Nonostante ciò, l'impatto reale dell'esposizione alla disinformazione rimane sconosciuto. Inoltre, è difficile individuare le caratteristiche e la portata dell'influenza di coloro che diffondono la disinformazione. In due studi separati, gli autori hanno cercato di colmare queste lacune di conoscenza attraverso analisi quantitative.
I loro risultati offrono spunti per progettare strategie più efficaci per limitare la diffusione della disinformazione. In uno studio, Jennifer Allen, del Massachusetts institute of Technology, e colleghi hanno valutato l'impatto di link sul vaccino, accurati nei fatti ma ingannevoli, condivisi su Facebook durante il lancio del primo vaccino Covid-19 nel 2021.
La scarsa diffusione del vaccino negli Stati Uniti è stata ampiamente attribuita alla disinformazione sui social media. Sebbene l'impatto della palese disinformazione sui vaccini sia stato ridotto una volta segnalata e smascherata come falsa dai fact-checker di terze parti di Facebook, i contenuti più ambigui, come quelli fattuali che diffondevano scetticismo sui vaccini ma, potenzialmente fuorvianti in quanto provenienti da fonti credibili, spesso non sono stati segnalati.
Un esempio di questo contenuto vero ma fuorviante è una storia pubblicata dal Chicago Tribune: "Un medico 'sano' è morto due settimane dopo aver ricevuto il vaccino Covid-19; il Cdc sta indagando sul perché". Sebbene non vi fosse alcuna prova che il vaccino avesse a che fare con il decesso, la formulazione del titolo implicava falsamente il nesso di causalità. La storia è stata visualizzata da quasi 55 milioni di persone sulla piattaforma.
Utilizzando una combinazione di esperimenti di laboratorio, crowdsourcing e machine learning, per stimare l'effetto causale di 13.206 Url relativi ai vaccini sull'adozione della vaccinazione da parte di circa 233 milioni di utenti statunitensi di Facebook, Allen e la squadra di ricerca hanno scoperto che la disinformazione non segnalata è stata 46 volte più determinante nel guidare l'esitazione nei confronti del vaccino rispetto ai contenuti segnalati come disinformativi.
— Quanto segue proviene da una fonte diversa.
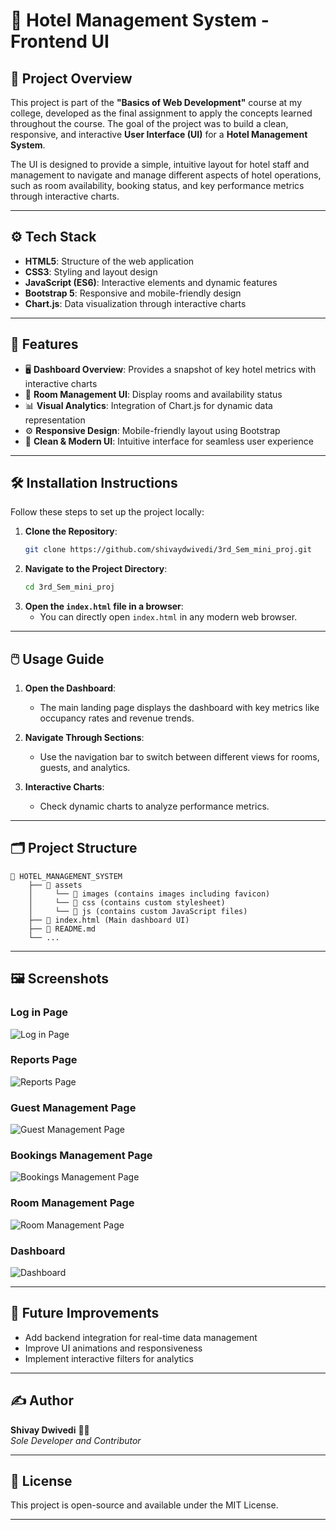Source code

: # 🏨 Hotel Management System - Frontend UI  

## 📖 Project Overview  
This project is part of the **"Basics of Web Development"** course at my college, developed as the final assignment to apply the concepts learned throughout the course. The goal of the project was to build a clean, responsive, and interactive **User Interface (UI)** for a **Hotel Management System**.  

The UI is designed to provide a simple, intuitive layout for hotel staff and management to navigate and manage different aspects of hotel operations, such as room availability, booking status, and key performance metrics through interactive charts.  

---

## ⚙️ Tech Stack  

- **HTML5**: Structure of the web application  
- **CSS3**: Styling and layout design  
- **JavaScript (ES6)**: Interactive elements and dynamic features  
- **Bootstrap 5**: Responsive and mobile-friendly design  
- **Chart.js**: Data visualization through interactive charts  

---

## 🚀 Features  

- 🖥️ **Dashboard Overview**: Provides a snapshot of key hotel metrics with interactive charts  
- 🏨 **Room Management UI**: Display rooms and availability status  
- 📊 **Visual Analytics**: Integration of Chart.js for dynamic data representation  
- ⚙️ **Responsive Design**: Mobile-friendly layout using Bootstrap  
- 🎨 **Clean & Modern UI**: Intuitive interface for seamless user experience  

---

## 🛠️ Installation Instructions  

Follow these steps to set up the project locally:  

1. **Clone the Repository**:  
   ```bash
   git clone https://github.com/shivaydwivedi/3rd_Sem_mini_proj.git
   ```
2. **Navigate to the Project Directory**:  
   ```bash
   cd 3rd_Sem_mini_proj
   ```
3. **Open the `index.html` file in a browser**:  
   - You can directly open `index.html` in any modern web browser.  

---

## 🖱️ Usage Guide  

1. **Open the Dashboard**:  
   - The main landing page displays the dashboard with key metrics like occupancy rates and revenue trends.  

2. **Navigate Through Sections**:  
   - Use the navigation bar to switch between different views for rooms, guests, and analytics.  

3. **Interactive Charts**:  
   - Check dynamic charts to analyze performance metrics.  

---

## 🗂️ Project Structure  

```plaintext
📁 HOTEL_MANAGEMENT_SYSTEM
    ├── 📁 assets
    │     └── 📁 images (contains images including favicon)
    │     └── 📁 css (contains custom stylesheet)
    │     └── 📁 js (contains custom JavaScript files)
    ├── 📄 index.html (Main dashboard UI)
    ├── 📄 README.md
    └── ...
```

---

## 🖼️ Screenshots 


### Log in Page
![Log in Page](https://github.com/user-attachments/assets/5de9c882-2520-48e4-a072-f91cfb8600ea)

### Reports Page
![Reports Page](https://github.com/user-attachments/assets/abb59665-d3cc-48eb-b9ac-d6432fc955b5)
### Guest Management Page
![Guest Management Page](https://github.com/user-attachments/assets/8bbc2de3-b8cd-48d2-868b-27139f202014)
### Bookings Management Page
![Bookings Management Page](https://github.com/user-attachments/assets/76b54096-61d2-465f-9a6b-114b3ab6b982)
### Room Management Page
![Room Management Page](https://github.com/user-attachments/assets/ec379c1b-4cd7-4111-9caa-653f97a9031f)
### Dashboard
![Dashboard](https://github.com/user-attachments/assets/9aa2d40f-888a-4697-b155-76de66691912)


---

## 🚧 Future Improvements  

- Add backend integration for real-time data management  
- Improve UI animations and responsiveness  
- Implement interactive filters for analytics  

---

## ✍️ Author  

**Shivay Dwivedi** 👨‍💻   
*Sole Developer and Contributor*  

---

## 📜 License  

This project is open-source and available under the MIT License.  

---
Nel secondo studio, la Data-Scientist, Sahar Baribi-Bartov, assieme ai suoi colleghi, hanno indagato su chi fosse responsabile della diffusione di informazioni errate sul voto durante le elezioni presidenziali statunitensi del 2020 su X.
Secondo gli autori, si sa poco sulla diffusione di fake news da parte di singoli utenti.
A tal proposito, gli scienziati hanno valutato i supersharer su Twitter, scoprendo che in un campione di 664.391 elettori registrati negli Stati Uniti, solo 2.107 sono stati responsabili dell'80% delle fake news condivise su X, durante le elezioni presidenziali statunitensi del 2020.
In una ripartizione demografica di questi individui, gli autori hanno riscontrato una significativa sovrarappresentazione di donne bianche repubblicane di mezza età, residenti in tre Stati ampiamente conservatori: Arizona, Florida e Texas.
Questi individui provenivano più spesso da quartieri con un livello di istruzione generalmente basso ma con un reddito relativamente più alto. Inoltre, gli autori hanno scoperto che l'enorme volume di promozione di contenuti da parte dei supersharer è stato generato attraverso il retweet manuale e persistente.
Uno dei risultati principali dello studio è che questi supersharer, nonostante costituiscano una piccola percentuale di utenti, hanno ricevuto un coinvolgimento maggiore rispetto a quelli degli altri utenti e sono stati altamente connessi e influenti, raggiungendo circa il 5,2% degli elettori registrati sulla piattaforma.